Economic diversification office grants major tax breaks to one of its own

Switch

Switch, a high-tech company that started in Las Vegas, houses digital data for a number of Fortune 500 companies and the U.S. government in its expansive facilities.

The Governor’s Office of Economic Development carefully considered the largest request for tax abatements in its history on Thursday — carefully, because the request came from one of the members of the board making the decision.

The board approved sales tax and personal property tax abatements and deferrals of $10.4 million for an expansion for Las Vegas-based Switch Inc. that is expected to generate $22 million in new tax revenue for the state over the next 10 years.

Switch CEO Rob Roy is a member of the board and made the company’s presentation, but didn’t participate in the board’s consideration of the request.

Prior to considering the request, Gov. Brian Sandoval, who chairs the board, noted that the Economic Development office sought an opinion from the state’s Ethics Commission before proceeding with the request. The commission said Roy could make a presentation as a citizen and officer of the company but couldn’t participate in the board’s deliberations.

Roy has been on the eight-member board since it began operating last summer. His company, which has built a vast data storage hub in Las Vegas, has been a catalyst for the expansion of the state’s technology sector because scores of tech companies want to store their sensitive data banks in a safe place. The Switch SuperNAP has emerged as a data storage industry leader because Southern Nevada is considered safe from natural disasters and climatic disruptions.

It only took about 15 minutes for the board to conclude that Switch was worthy of the tax incentives. The company’s request surpassed three statutory requirements for consideration — the creation of 35 new jobs, providing an average wage of $24.43, which exceeds the state average of $20.10 in that sector, and capital investment of $112.8 million.

The Economic Development office’s analysis of the Switch request said the sales tax would be abated to 2 percent, or a total of $6.9 million. Personal property tax of $3.5 million would be deferred by 50 percent over 10 years.

Roy, whose company has grown to become one of Southern Nevada’s primary tech company magnets, said he recently met with 111 corporations and conducted 87 tours of his facility. He expects Switch’s expansion could result in 10,000 new tech jobs in Southern Nevada over the next decade.

That expansion would generate $22 million in direct and indirect property, sales and modified business tax revenue for the state and local municipalities over the next 10 years.

Switch currently employs 184 people and 85 percent of its market is from outside the state.

Roy said he’s a believer in Nevada’s future but that Switch has been aggressively pursued by the states of North Carolina and Iowa for its expansion. He said those states offered incentive packages that were greater than Nevada’s.

Four other companies moving to or expanding in Clark County were approved for tax incentives by the board.
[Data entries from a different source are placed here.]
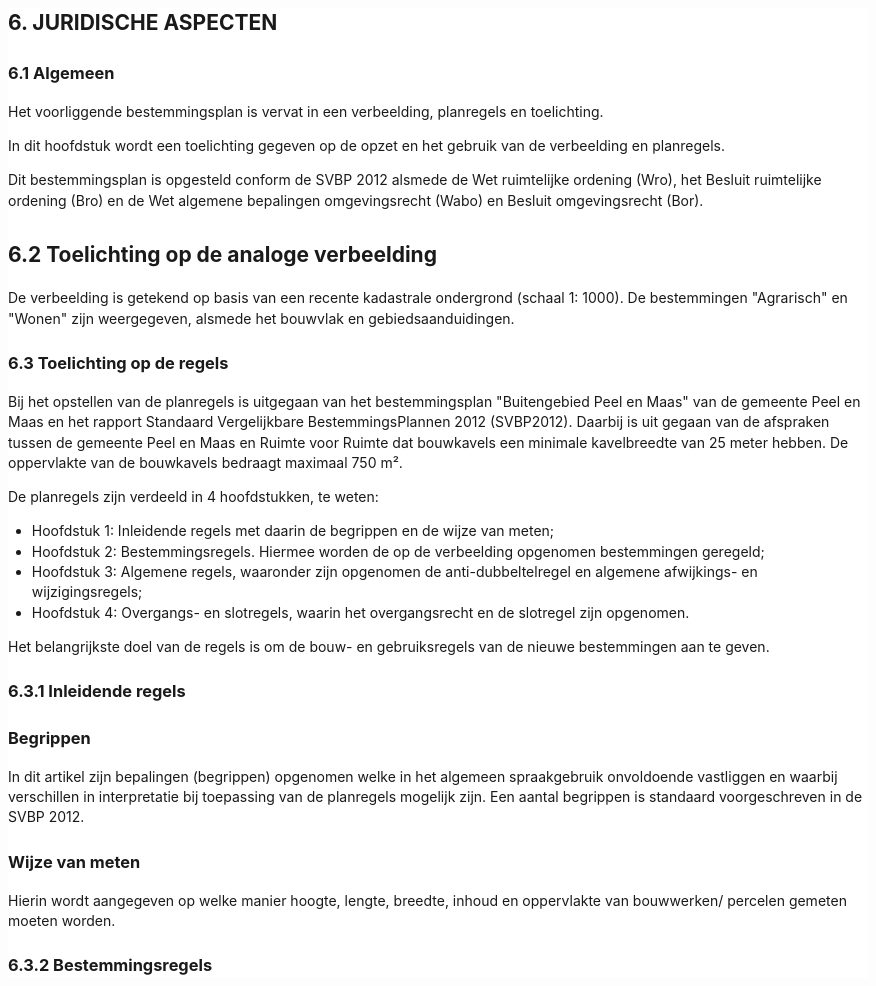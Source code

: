 ## **6. JURIDISCHE ASPECTEN**

### **6.1 Algemeen**

Het voorliggende bestemmingsplan is vervat in een verbeelding, planregels en toelichting.

In dit hoofdstuk wordt een toelichting gegeven op de opzet en het gebruik van de verbeelding en planregels.

Dit bestemmingsplan is opgesteld conform de SVBP 2012 alsmede de Wet ruimtelijke ordening (Wro), het Besluit ruimtelijke ordening (Bro) en de Wet algemene bepalingen omgevingsrecht (Wabo) en Besluit omgevingsrecht (Bor).

## **6.2 Toelichting op de analoge verbeelding**

De verbeelding is getekend op basis van een recente kadastrale ondergrond (schaal 1: 1000). De bestemmingen "Agrarisch" en "Wonen" zijn weergegeven, alsmede het bouwvlak en gebiedsaanduidingen.

### **6.3 Toelichting op de regels**

Bij het opstellen van de planregels is uitgegaan van het bestemmingsplan "Buitengebied Peel en Maas" van de gemeente Peel en Maas en het rapport Standaard Vergelijkbare BestemmingsPlannen 2012 (SVBP2012). Daarbij is uit gegaan van de afspraken tussen de gemeente Peel en Maas en Ruimte voor Ruimte dat bouwkavels een minimale kavelbreedte van 25 meter hebben. De oppervlakte van de bouwkavels bedraagt maximaal 750 m².

De planregels zijn verdeeld in 4 hoofdstukken, te weten:

- Hoofdstuk 1: Inleidende regels met daarin de begrippen en de wijze van meten;
- Hoofdstuk 2: Bestemmingsregels. Hiermee worden de op de verbeelding opgenomen bestemmingen geregeld;
- Hoofdstuk 3: Algemene regels, waaronder zijn opgenomen de anti-dubbeltelregel en algemene afwijkings- en wijzigingsregels;
- Hoofdstuk 4: Overgangs- en slotregels, waarin het overgangsrecht en de slotregel zijn opgenomen.

Het belangrijkste doel van de regels is om de bouw- en gebruiksregels van de nieuwe bestemmingen aan te geven.

### **6.3.1 Inleidende regels**

### Begrippen

In dit artikel zijn bepalingen (begrippen) opgenomen welke in het algemeen spraakgebruik onvoldoende vastliggen en waarbij verschillen in interpretatie bij toepassing van de planregels mogelijk zijn. Een aantal begrippen is standaard voorgeschreven in de SVBP 2012.

### Wijze van meten

Hierin wordt aangegeven op welke manier hoogte, lengte, breedte, inhoud en oppervlakte van bouwwerken/ percelen gemeten moeten worden.

### **6.3.2 Bestemmingsregels**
The most intriguing — and most controversial — approval was for Miami-based MBT Repair Inc., which provides aircraft wheel and brake repair and overhaul services for commercial aircraft.

MBT met only one of three statutory requirements instead of the standard two for incentive consideration, but board members are allowed to take special circumstances into account when making a recommendation.

In a 7-1 vote, the board concurred that the incentive package was minimal — only $65,575 — but that approving the request could lead to a greater presence by MBT’s parent company in Southern Nevada in the future.

MBT is a subsidiary of Paris-based Safran, which also partners with GE to manufacture jet engines and is involved in other aerospace industries.

MBT President and CEO Frank Mocilnikar said the company, which has operations in Miami and Milwaukee, is expanding to the West Coast and chose Las Vegas as its western base of operations.

Mocilnikar said executives with the parent company were opposed to locating in Las Vegas because of its reputation as a resort destination. But he convinced them that it was a better location than Utah and Arizona, two other states that were under consideration.

Board members concurred that offering incentives to MBT could represent a broader opportunity for Nevada in the future.

In other votes, the board approved a $2 million package for St. Joseph Health System, Orange, Calif., for data storage at the Switch facility; a $1.5 million tax abatement and deferral incentive package for New York-based Fab Fulfillment Corp., an e-commerce design company; and a $393,665 package for Nicolas & Co., a Salt Lake City company planning a food distribution operation in Southern Nevada.